明日できること今日はせず
人形作家・写真家 石塚公昭の身辺雑記
 



鴎外はフリーペーパーのために制作した作品である。背景は特集される都営地下鉄駅近辺に限られる。それはどういうことかというと、必ずしも画になる背景ばかりではないということである。この人物と駅の組み合わせで、4年間にわたり毎号頭を悩ませたわけである。 当初は人物像を作り、指定の特集場所に直接持って行って撮れば良い、と考えていたのだが、そんなことでは、時に違和感のある人物と特集場所の組み合わせで表紙として成り立たない、と気づいたのは早くも3号目の『チャップリンと日本橋を歩く』であった。なにしろチャップリンと日本橋の縁といったら、来日時に天ぷら屋で、エビの天ぷらを何十本だかを食べた。ただそれだけである。その天ぷら屋が残っていればまだしも、廃業してしまっていた。そこでせめて画として面白くしようと背景を撮影して、それに合わせて造形することを始めたわけである。おかげで以後、展示ができない人物像が増えていくことになる。 鴎外の場合は、ただ普通に文豪とするのは面白くない。
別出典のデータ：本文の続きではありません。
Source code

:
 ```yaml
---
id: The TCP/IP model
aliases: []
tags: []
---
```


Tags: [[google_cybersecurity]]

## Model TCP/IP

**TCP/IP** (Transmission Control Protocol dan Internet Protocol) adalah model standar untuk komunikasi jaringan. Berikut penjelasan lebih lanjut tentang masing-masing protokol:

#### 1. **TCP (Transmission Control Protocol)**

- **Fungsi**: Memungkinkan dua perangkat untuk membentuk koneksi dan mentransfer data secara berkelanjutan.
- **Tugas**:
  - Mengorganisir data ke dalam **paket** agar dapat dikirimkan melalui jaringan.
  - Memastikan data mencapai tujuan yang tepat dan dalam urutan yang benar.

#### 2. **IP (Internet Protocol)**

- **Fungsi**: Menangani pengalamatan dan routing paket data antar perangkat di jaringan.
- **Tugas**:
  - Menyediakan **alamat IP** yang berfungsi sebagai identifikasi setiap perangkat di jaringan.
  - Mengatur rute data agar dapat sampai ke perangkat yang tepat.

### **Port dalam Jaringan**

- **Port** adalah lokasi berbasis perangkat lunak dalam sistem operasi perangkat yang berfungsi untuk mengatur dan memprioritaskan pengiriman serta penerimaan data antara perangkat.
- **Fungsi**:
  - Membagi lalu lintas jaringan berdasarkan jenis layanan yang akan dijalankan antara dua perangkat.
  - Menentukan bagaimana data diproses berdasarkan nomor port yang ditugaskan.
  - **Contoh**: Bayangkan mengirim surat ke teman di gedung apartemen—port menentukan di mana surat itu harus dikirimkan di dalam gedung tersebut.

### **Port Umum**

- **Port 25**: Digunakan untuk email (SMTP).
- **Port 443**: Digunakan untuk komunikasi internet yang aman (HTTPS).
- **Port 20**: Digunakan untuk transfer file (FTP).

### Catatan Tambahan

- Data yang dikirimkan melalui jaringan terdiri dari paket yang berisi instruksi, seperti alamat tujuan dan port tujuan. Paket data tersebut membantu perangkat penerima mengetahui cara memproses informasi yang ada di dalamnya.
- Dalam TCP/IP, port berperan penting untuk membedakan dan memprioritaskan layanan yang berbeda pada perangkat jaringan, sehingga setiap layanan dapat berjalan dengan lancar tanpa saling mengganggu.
小石川植物園内に移築されている、鴎外が卒業した医科学校を背景に、陸軍軍医のトップ、軍医総監姿で立たせようと考えた。見切り発車で始めたが、結局使用許可は下りなかった。理由は前例がない。ということなのだが、前例がないことばかりをし続けなければならない私は、しばしばこれに悩まされることになる。 私の思惑とすると、文豪にベルサイユの薔薇みたいな格好させたら面白かろう、と企んだのだが、偉い人を、偉い人だと判らせる目的で作られた服である。結局偉い人になった。 これから約一ヶ月。東大内に立ち続ける訳だが、ウチに居るより間違いなく立派に見える。